We remind you that the first real historical meeting took place in 2016 at the Havana airport, while another was planned in Jerusalem in June of this year, but was postponed due to the different positions on the war in Ukraine. If in fact the trip does not take place in August, the pope may go in September, but not before his trip to Kazakhstan, already scheduled for September 13-15, where he will participate in the world meeting of religious leaders. The Russian Patriarch Kirill has already also confirmed his presence at this meeting.

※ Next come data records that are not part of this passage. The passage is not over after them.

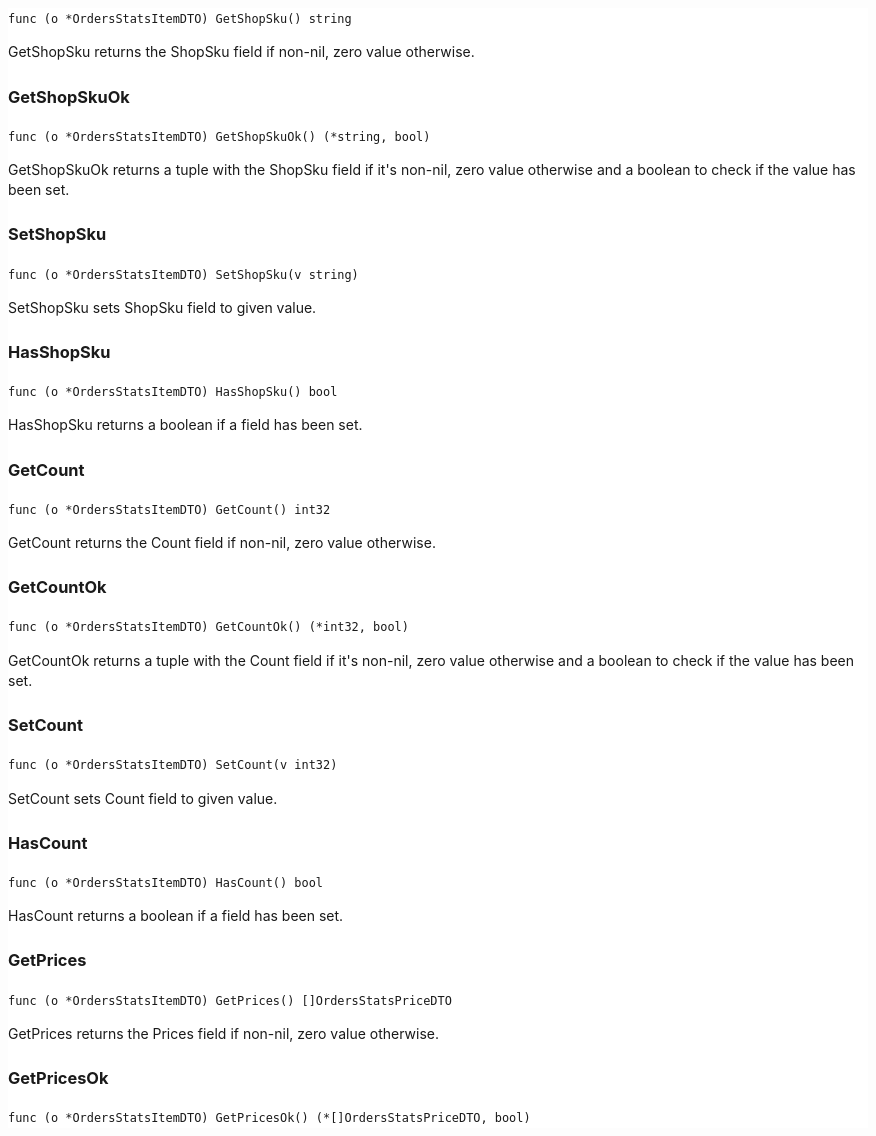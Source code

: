 `func (o *OrdersStatsItemDTO) GetShopSku() string`

GetShopSku returns the ShopSku field if non-nil, zero value otherwise.

### GetShopSkuOk

`func (o *OrdersStatsItemDTO) GetShopSkuOk() (*string, bool)`

GetShopSkuOk returns a tuple with the ShopSku field if it's non-nil, zero value otherwise
and a boolean to check if the value has been set.

### SetShopSku

`func (o *OrdersStatsItemDTO) SetShopSku(v string)`

SetShopSku sets ShopSku field to given value.

### HasShopSku

`func (o *OrdersStatsItemDTO) HasShopSku() bool`

HasShopSku returns a boolean if a field has been set.

### GetCount

`func (o *OrdersStatsItemDTO) GetCount() int32`

GetCount returns the Count field if non-nil, zero value otherwise.

### GetCountOk

`func (o *OrdersStatsItemDTO) GetCountOk() (*int32, bool)`

GetCountOk returns a tuple with the Count field if it's non-nil, zero value otherwise
and a boolean to check if the value has been set.

### SetCount

`func (o *OrdersStatsItemDTO) SetCount(v int32)`

SetCount sets Count field to given value.

### HasCount

`func (o *OrdersStatsItemDTO) HasCount() bool`

HasCount returns a boolean if a field has been set.

### GetPrices

`func (o *OrdersStatsItemDTO) GetPrices() []OrdersStatsPriceDTO`

GetPrices returns the Prices field if non-nil, zero value otherwise.

### GetPricesOk

`func (o *OrdersStatsItemDTO) GetPricesOk() (*[]OrdersStatsPriceDTO, bool)`
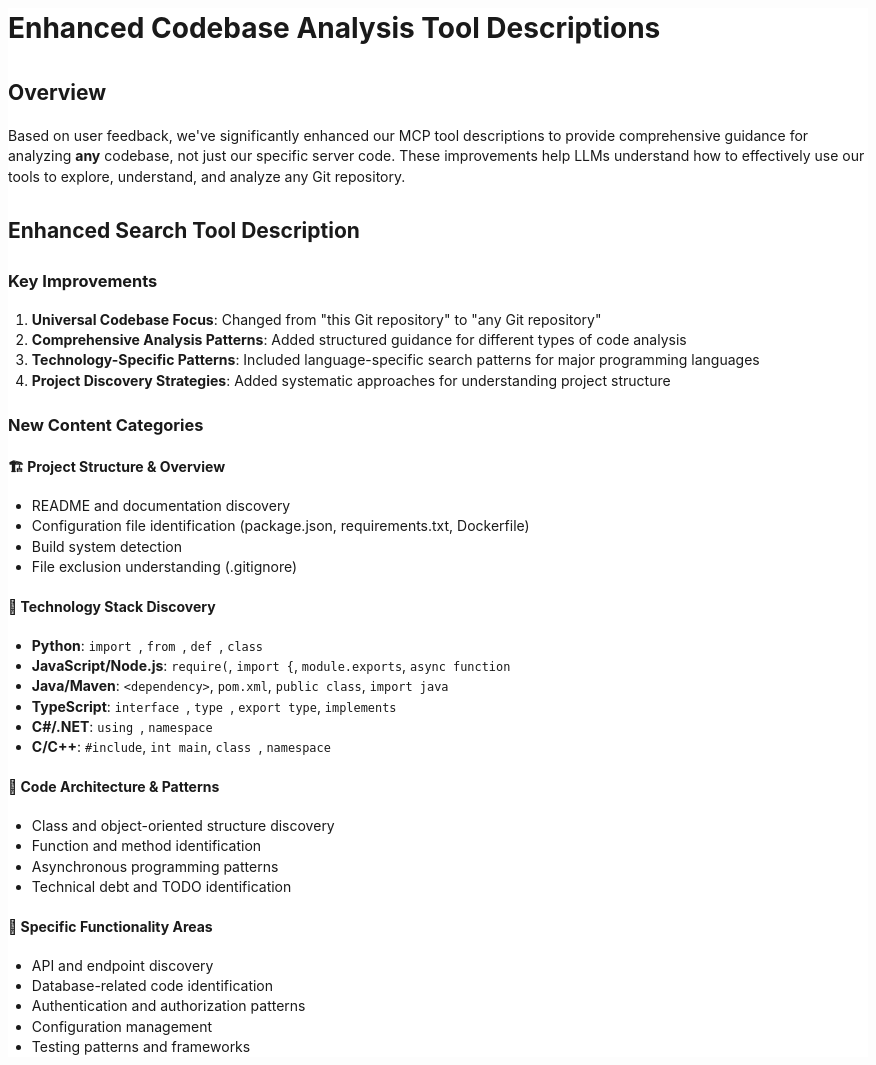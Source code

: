 # Enhanced Codebase Analysis Tool Descriptions

## Overview

Based on user feedback, we've significantly enhanced our MCP tool descriptions to provide comprehensive guidance for analyzing **any** codebase, not just our specific server code. These improvements help LLMs understand how to effectively use our tools to explore, understand, and analyze any Git repository.

## Enhanced Search Tool Description

### Key Improvements

1. **Universal Codebase Focus**: Changed from "this Git repository" to "any Git repository"
2. **Comprehensive Analysis Patterns**: Added structured guidance for different types of code analysis
3. **Technology-Specific Patterns**: Included language-specific search patterns for major programming languages
4. **Project Discovery Strategies**: Added systematic approaches for understanding project structure

### New Content Categories

#### 🏗️ Project Structure & Overview
- README and documentation discovery
- Configuration file identification (package.json, requirements.txt, Dockerfile)
- Build system detection
- File exclusion understanding (.gitignore)

#### 🔧 Technology Stack Discovery
- **Python**: `import `, `from `, `def `, `class `
- **JavaScript/Node.js**: `require(`, `import {`, `module.exports`, `async function`
- **Java/Maven**: `<dependency>`, `pom.xml`, `public class`, `import java`
- **TypeScript**: `interface `, `type `, `export type`, `implements`
- **C#/.NET**: `using `, `namespace `
- **C/C++**: `#include`, `int main`, `class `, `namespace`

#### 💼 Code Architecture & Patterns
- Class and object-oriented structure discovery
- Function and method identification
- Asynchronous programming patterns
- Technical debt and TODO identification

#### 🎯 Specific Functionality Areas
- API and endpoint discovery
- Database-related code identification
- Authentication and authorization patterns
- Configuration management
- Testing patterns and frameworks
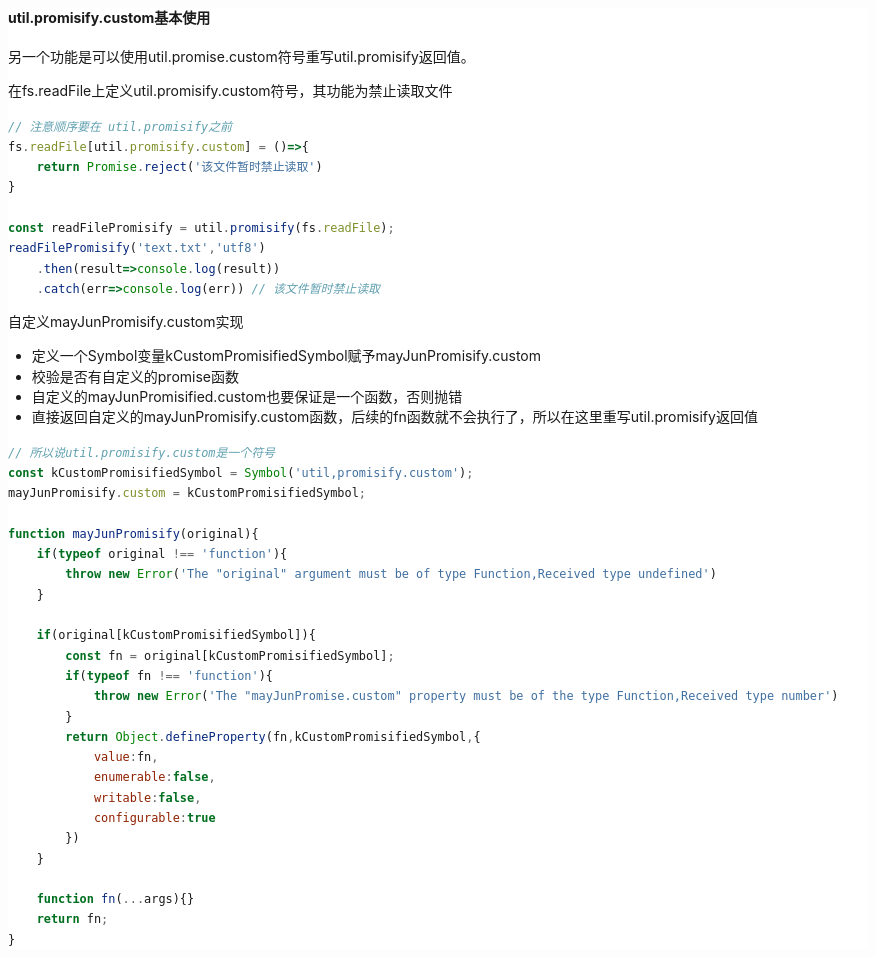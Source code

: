 #### util.promisify.custom基本使用

另一个功能是可以使用util.promise.custom符号重写util.promisify返回值。

在fs.readFile上定义util.promisify.custom符号，其功能为禁止读取文件

```javascript
// 注意顺序要在 util.promisify之前
fs.readFile[util.promisify.custom] = ()=>{
    return Promise.reject('该文件暂时禁止读取')
}

const readFilePromisify = util.promisify(fs.readFile);
readFilePromisify('text.txt','utf8')
    .then(result=>console.log(result))
    .catch(err=>console.log(err)) // 该文件暂时禁止读取

```

自定义mayJunPromisify.custom实现

- 定义一个Symbol变量kCustomPromisifiedSymbol赋予mayJunPromisify.custom
- 校验是否有自定义的promise函数
- 自定义的mayJunPromisified.custom也要保证是一个函数，否则抛错
- 直接返回自定义的mayJunPromisify.custom函数，后续的fn函数就不会执行了，所以在这里重写util.promisify返回值

```javascript
// 所以说util.promisify.custom是一个符号
const kCustomPromisifiedSymbol = Symbol('util,promisify.custom');
mayJunPromisify.custom = kCustomPromisifiedSymbol;

function mayJunPromisify(original){
    if(typeof original !== 'function'){
        throw new Error('The "original" argument must be of type Function,Received type undefined')
    }
    
    if(original[kCustomPromisifiedSymbol]){
        const fn = original[kCustomPromisifiedSymbol];
        if(typeof fn !== 'function'){
            throw new Error('The "mayJunPromise.custom" property must be of the type Function,Received type number')
        }
        return Object.defineProperty(fn,kCustomPromisifiedSymbol,{
            value:fn,
            enumerable:false,
            writable:false,
            configurable:true
        })
    }
    
    function fn(...args){}
    return fn;
}
```
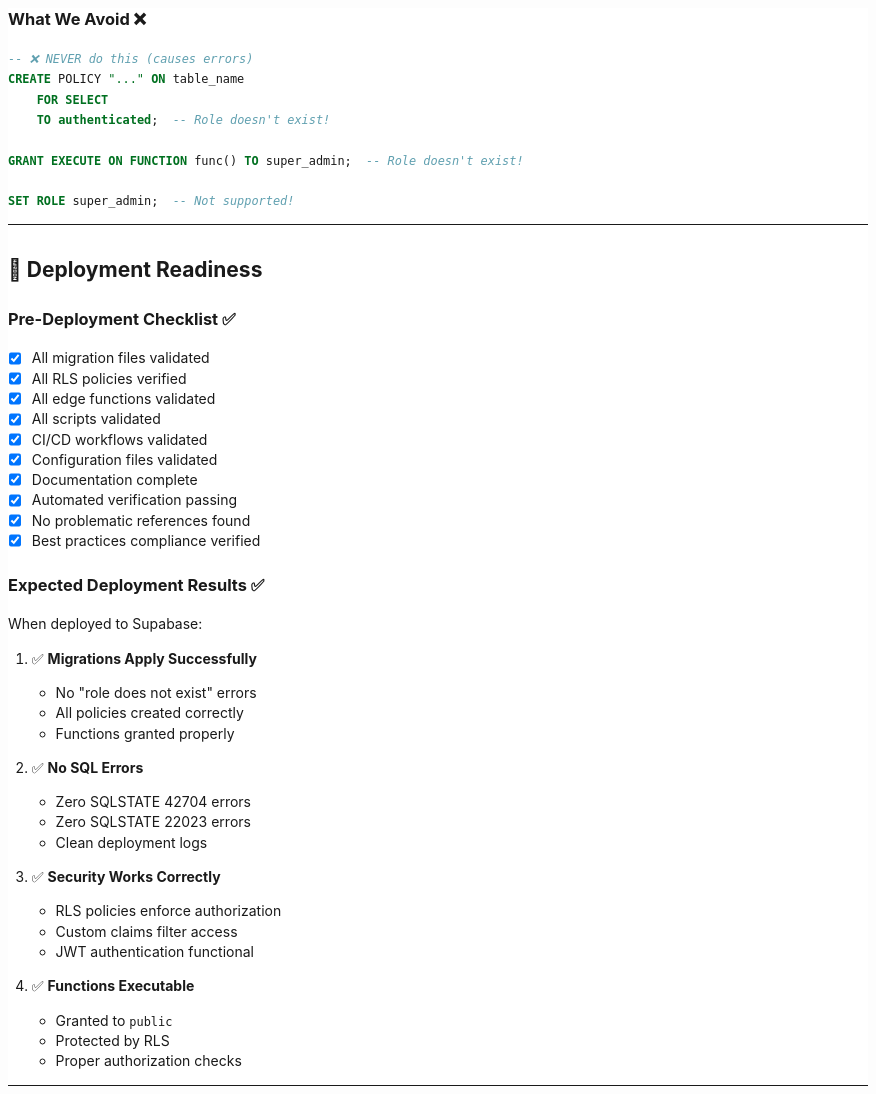 ### What We Avoid ❌

```sql
-- ❌ NEVER do this (causes errors)
CREATE POLICY "..." ON table_name
    FOR SELECT
    TO authenticated;  -- Role doesn't exist!

GRANT EXECUTE ON FUNCTION func() TO super_admin;  -- Role doesn't exist!

SET ROLE super_admin;  -- Not supported!
```

---

## 🚀 Deployment Readiness

### Pre-Deployment Checklist ✅

- [x] All migration files validated
- [x] All RLS policies verified
- [x] All edge functions validated
- [x] All scripts validated
- [x] CI/CD workflows validated
- [x] Configuration files validated
- [x] Documentation complete
- [x] Automated verification passing
- [x] No problematic references found
- [x] Best practices compliance verified

### Expected Deployment Results ✅

When deployed to Supabase:

1. ✅ **Migrations Apply Successfully**
   - No "role does not exist" errors
   - All policies created correctly
   - Functions granted properly

2. ✅ **No SQL Errors**
   - Zero SQLSTATE 42704 errors
   - Zero SQLSTATE 22023 errors
   - Clean deployment logs

3. ✅ **Security Works Correctly**
   - RLS policies enforce authorization
   - Custom claims filter access
   - JWT authentication functional

4. ✅ **Functions Executable**
   - Granted to `public`
   - Protected by RLS
   - Proper authorization checks

---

Ambassador of Ukraine to the Holy See Andrii Yuras was in audience with Pope Francis on the morning of August 6. The meeting was requested by the ambassador himself, immediately after Archbishop Gallagher said that he did not rule out a trip of the Pope to Kyiv. The audience lasted about an hour. Pope Francis, according to embassy and church media sources, has ascertained the willingness of Ukraine’s ambassador to the Holy See and has repeatedly expressed his sympathy for the suffering Ukrainian people.
But realistically, as far as a possible trip to Ukraine is concerned, Pope Francis has assured that it can take place, following the advice of doctors regarding his travels. We remind you that, although in a difficult state of health, the Pope made a long pilgrimage to Canada from July 24 to 30, called a “penitential pilgrimage”, during which the pontiff met both with the Catholic communities in Canada and with the local population, which according to he was “subjected to genocide”. Francis showed his outrage and shame at the participation of many Christians in the residential school system, a tool of cultural assimilation that has had devastating consequences for indigenous peoples, and he described his pilgrimage to Canada as a sign of reconciliation and healing. During the return flight from Canada, the press office of the Vatican officially announced that Pope Francis will visit Kazakhstan from September 13 to 15. An apostolic trip that takes on even more significance not only for the summit, in which Bergoglio will participate in an ecumenical summit with the world’s major religious leaders, but also because it is the first trip to the border with Russia (and China) since the outbreak the war in Ukraine last February. In May of this year In an interview with the Argentinian newspaper La Nacion, Pope Francis mentioned: “I regret that the Vatican had to cancel the second meeting with Patriarch Cyril that we had planned for June in Jerusalem. But our diplomacy understood that our meeting at this time could create a lot of confusion.”
On the same day, August 5 of this year, the Pope received in audience Cardinal Marcello Semeraro, giving his approval for the recognition of martyrdom, which opens the door to the beatification of a priest of the Ukrainian Greek Catholic Church, killed in 1953 by the regime of the Soviet Union. The Pope has in fact authorized the Congregation for the Causes of Saints to issue a decree on the martyrdom of the Servant of God Pietro Paolo Oros, a priest from the Diocese of Mukachevo, Ukraine, who was killed in defense of his faith on August 28, 1953 in Siltse, USSR.